第27話
「水琴さん、このあと時間あるかな?」
鉄斎の車で『雨之御橋』のある地下室から鍛治川の邸宅へ戻ったあと、部屋で待っていた従兄弟の鉄仁からそう言われた。
まだ太陽は中天を過ぎたばかりだったので時間にはかなり余裕がある。私と同じくあの霊具に関して知っているものとして話したいことがあるのだろう。「大丈夫ですよ」と鉄仁に言うと、彼は庭園で話をしようと言いながら部屋を出ていく。
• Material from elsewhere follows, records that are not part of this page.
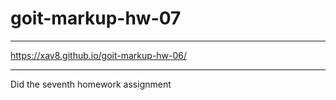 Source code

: ﻿# goit-markup-hw-07

---

https://xav8.github.io/goit-markup-hw-06/

---
Did the seventh homework assignment
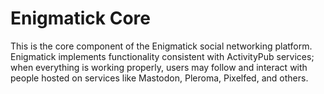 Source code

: # Enigmatick Core

This is the core component of the Enigmatick social networking platform. Enigmatick implements functionality consistent with ActivityPub services; when everything is working properly, users may follow and interact with people hosted on services like Mastodon, Pleroma, Pixelfed, and others.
私もそれについていくと、しばらく屋敷内を歩いたところで鉄仁の妻の春花さんとばったり廊下で出くわした。彼女は赤ん坊を胸に抱いており、春花さんの隣には京華も連れ添っていた。
春花さんと目が合う。
私と鉄仁が二人でどこかへ行こうとしているのを察したのだろう、彼女はにっこりと笑みを浮かべて「私もついていきます」と言ってきた。特に何も考えてなさそうな京華もそれに便乗したため、私達は赤ん坊含む5人で鍛治川家邸宅の日本庭園に向かった。
■■■
庭園内を通る砂利敷きの小道を4人と赤ん坊で進んでいく。春花さんと京華が付いて来ているせいでなかなか本題を切り出せない鉄仁はもどかしそうにしていた。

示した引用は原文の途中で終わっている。